Hey all,

I have a home linux server set up for a couple of months now, since yesterday I've been noticing a lot of disk activity So i checked my logs an noticed that the server has sent thousands of mails through postfix/imap ... Im pretty sure its spamming. Weirdest thing now, I have tried to stop the mail daemons , and it will only let me stop postfix, while imap,imaps,ipop3 and pop3s all return an unrecognized service error... Did i get hacked or what?

I thought I had a secure setup... through iptables and only allowing ssh through non-root user on local lan, few running services, etc...

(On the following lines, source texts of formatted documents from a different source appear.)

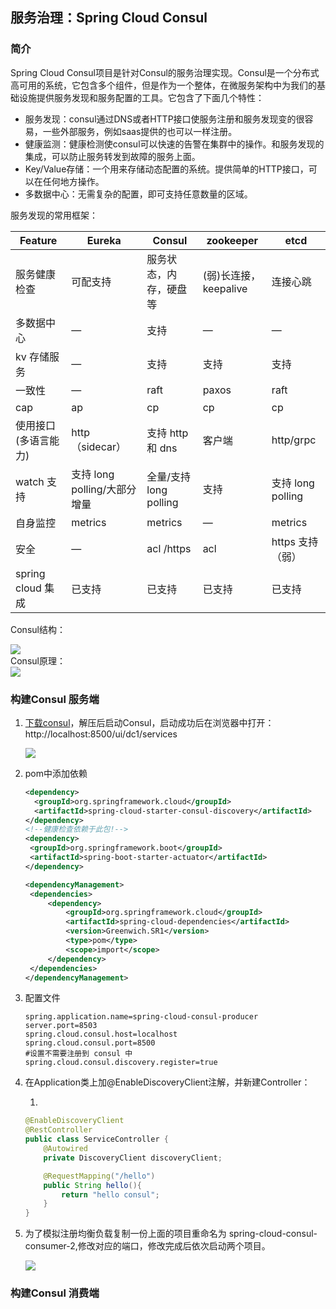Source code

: ## 服务治理：Spring Cloud Consul

### 简介

Spring Cloud Consul项目是针对Consul的服务治理实现。Consul是一个分布式高可用的系统，它包含多个组件，但是作为一个整体，在微服务架构中为我们的基础设施提供服务发现和服务配置的工具。它包含了下面几个特性：

- 服务发现：consul通过DNS或者HTTP接口使服务注册和服务发现变的很容易，一些外部服务，例如saas提供的也可以一样注册。
- 健康监测：健康检测使consul可以快速的告警在集群中的操作。和服务发现的集成，可以防止服务转发到故障的服务上面。
- Key/Value存储：一个用来存储动态配置的系统。提供简单的HTTP接口，可以在任何地方操作。
- 多数据中心：无需复杂的配置，即可支持任意数量的区域。

服务发现的常用框架：

| Feature              | Eureka                       | Consul                 | zookeeper             | etcd              |
| -------------------- | ---------------------------- | ---------------------- | --------------------- | ----------------- |
| 服务健康检查         | 可配支持                     | 服务状态，内存，硬盘等 | (弱)长连接，keepalive | 连接心跳          |
| 多数据中心           | —                            | 支持                   | —                     | —                 |
| kv 存储服务          | —                            | 支持                   | 支持                  | 支持              |
| 一致性               | —                            | raft                   | paxos                 | raft              |
| cap                  | ap                           | cp                     | cp                    | cp                |
| 使用接口(多语言能力) | http（sidecar）              | 支持 http 和 dns       | 客户端                | http/grpc         |
| watch 支持           | 支持 long polling/大部分增量 | 全量/支持long polling  | 支持                  | 支持 long polling |
| 自身监控             | metrics                      | metrics                | —                     | metrics           |
| 安全                 | —                            | acl /https             | acl                   | https 支持（弱）  |
| spring cloud 集成    | 已支持                       | 已支持                 | 已支持                | 已支持            |

Consul结构：
<div>
    <image src="../res/img/consul-arch.png"></image>
</div>
Consul原理：

<div>
    <image src="../res/img/consul_service.png"></image>
</div>



### 构建Consul 服务端

1. [下载consul](https://www.consul.io/downloads.html)，解压后启动Consul，启动成功后在浏览器中打开：http://localhost:8500/ui/dc1/services

   <div>
       <image src="../res/img/consul1.png"></image>
   </div>

2. pom中添加依赖

   ```xml
   <dependency>
     <groupId>org.springframework.cloud</groupId>
     <artifactId>spring-cloud-starter-consul-discovery</artifactId>
   </dependency>
   <!--健康检查依赖于此包!-->
   <dependency>
   	<groupId>org.springframework.boot</groupId>
   	<artifactId>spring-boot-starter-actuator</artifactId>
   </dependency>
   
   <dependencyManagement>
   	<dependencies>
   		<dependency>
   			<groupId>org.springframework.cloud</groupId>
   			<artifactId>spring-cloud-dependencies</artifactId>
   			<version>Greenwich.SR1</version>
   			<type>pom</type>
   			<scope>import</scope>
   		</dependency>
   	</dependencies>
   </dependencyManagement>
   ```

3. 配置文件

   ```
   spring.application.name=spring-cloud-consul-producer 
   server.port=8503
   spring.cloud.consul.host=localhost
   spring.cloud.consul.port=8500
   #设置不需要注册到 consul 中
   spring.cloud.consul.discovery.register=true
   ```

4. 在Application类上加@EnableDiscoveryClient注解，并新建Controller：

   1. 

      ```java
      @EnableDiscoveryClient
      @RestController
      public class ServiceController {
          @Autowired
          private DiscoveryClient discoveryClient;
      
          @RequestMapping("/hello")
          public String hello(){
              return "hello consul";
          }
      }
      ```

5. 为了模拟注册均衡负载复制一份上面的项目重命名为 spring-cloud-consul-consumer-2,修改对应的端口，修改完成后依次启动两个项目。

   <div>
       <image src="../res/img/consul2.png"></image>
   </div>

### 构建Consul 消费端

any way i can fix this without reinstalling? and if i do, how do i prevent this ?

tail /var/log/maillog

Apr 20 00:39:26 aluna postfix/qmgr[2069]: C31E012196D: from=<>, size=8704, nrcpt=1 (queue active)
Apr 20 00:39:26 aluna postfix/smtp[14803]: connect to clmboh-01.mgw.rr.com[65.24.7.10]: server refused to talk to me: 550-clmboh-mx-01.mgw.rr.com 550 ERROR: Mail Refused - server.ip - See http://security.rr.com/cgi-bin/block-lookup?server.ip (port 25)
Apr 20 00:39:26 aluna postfix/qmgr[2069]: C59A31222A9: from=<>, size=31822, nrcpt=1 (queue active)
Apr 20 00:39:26 aluna postfix/smtp[14901]: 0CFF41220C1: enabling PIX <CRLF>.<CRLF> workaround for mailproxy.dinanet.net.co[200.89.224.244]
Apr 20 00:39:26 aluna postfix/smtp[14857]: CEE3C79E01: to=<hvactech@visto.com>, relay=none, delay=37608, status=deferred (connect to relayb2.corp.visto.com[208.49.234.36]: server refused to talk to me: 554 Service unavailable; Client host [server.ip] blocked using sbl-xbl.spamhaus.org; http://www.spamhaus.org/query/bl?ip=server.ip )
Apr 20 00:39:26 aluna postfix/smtp[14846]: C56D4121CAF: to=<mesoderm@hutchcity.com>, relay=none, delay=38783, status=deferred (connect to smtpip02.hutchcity.com[210.0.255.220]: server refused to talk to me: 554 smtpip02.hutchcity.com )
Apr 20 00:39:26 aluna postfix/smtp[14773]: C93C4121EBB: host sinamx.sina.com.cn[202.108.3.188] said: 450 4.7.1 Client host rejected: cannot find your hostname, [server.ip] (in reply to RCPT TO command)
Apr 20 00:39:26 aluna postfix/smtp[14773]: C93C4121EBB: host sinamx.sina.com.cn[202.108.3.188] said: 450 4.7.1 Client host rejected: cannot find your hostname, [server.ip] (in reply to RCPT TO command)
Apr 20 00:39:26 aluna postfix/smtp[14850]: C5F4F121DFA: to=<anncom@gateway.net>, relay=none, delay=38577, status=deferred (connect to gateway.net[149.174.33.10]: Connection timed out)
Apr 20 00:39:26 aluna postfix/smtp[14788]: CECA879EC8: to=<lindsay@tecjewelers.com>, relay=mail.tecjewelers.com[66.235.192.60], delay=36759, status=deferred (host mail.tecjewelers.com[66.235.192.60] said: 451 http://dsbl.org/listing?server.ip (in reply to RCPT TO command))
Apr 20 00:39:26 aluna postfix/qmgr[2069]: C800578D00: from=<>, size=9705, nrcpt=1 (queue active)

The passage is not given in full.